WHAT IS NEEDED:
Your copy should repeat each record below exactly and contain no images.

[Saved entries]
######
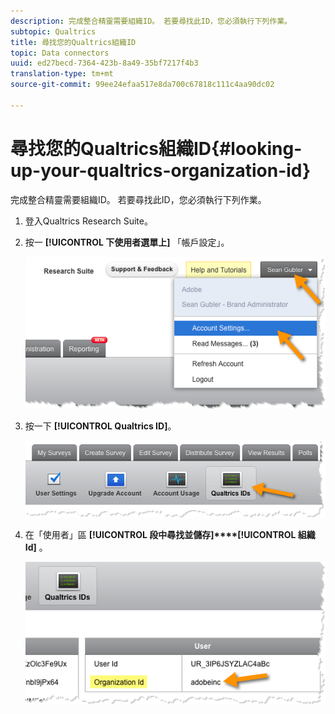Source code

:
 ```yaml
---
description: 完成整合精靈需要組織ID。 若要尋找此ID，您必須執行下列作業。
subtopic: Qualtrics
title: 尋找您的Qualtrics組織ID
topic: Data connectors
uuid: ed27becd-7364-423b-8a49-35bf7217f4b3
translation-type: tm+mt
source-git-commit: 99ee24efaa517e8da700c67818c111c4aa90dc02

---
```



# 尋找您的Qualtrics組織ID{#looking-up-your-qualtrics-organization-id}

完成整合精靈需要組織ID。 若要尋找此ID，您必須執行下列作業。

1. 登入Qualtrics Research Suite。
1. 按一 **[!UICONTROL 下使用者選單上]** 「帳戶設定」。

   ![](assets/qualtrics-org-id-1.png)

1. 按一下 **[!UICONTROL Qualtrics ID]**。

   ![](assets/qualtrics-org-id-2.png)

1. 在「使用者」區 **[!UICONTROL 段中尋找並儲存]****[!UICONTROL 組織Id]** 。

   ![](assets/qualtrics-org-id-3.png)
######
WRITTEN SOLUTION:
Source code

:
 ```yaml
---
description: 完成整合精靈需要組織ID。 若要尋找此ID，您必須執行下列作業。
subtopic: Qualtrics
title: 尋找您的Qualtrics組織ID
topic: Data connectors
uuid: ed27becd-7364-423b-8a49-35bf7217f4b3
translation-type: tm+mt
source-git-commit: 99ee24efaa517e8da700c67818c111c4aa90dc02

---
```



# 尋找您的Qualtrics組織ID{#looking-up-your-qualtrics-organization-id}

完成整合精靈需要組織ID。 若要尋找此ID，您必須執行下列作業。

1. 登入Qualtrics Research Suite。
1. 按一 **[!UICONTROL 下使用者選單上]** 「帳戶設定」。

   ![](assets/qualtrics-org-id-1.png)

1. 按一下 **[!UICONTROL Qualtrics ID]**。

   ![](assets/qualtrics-org-id-2.png)

1. 在「使用者」區 **[!UICONTROL 段中尋找並儲存]****[!UICONTROL 組織Id]** 。

   ![](assets/qualtrics-org-id-3.png)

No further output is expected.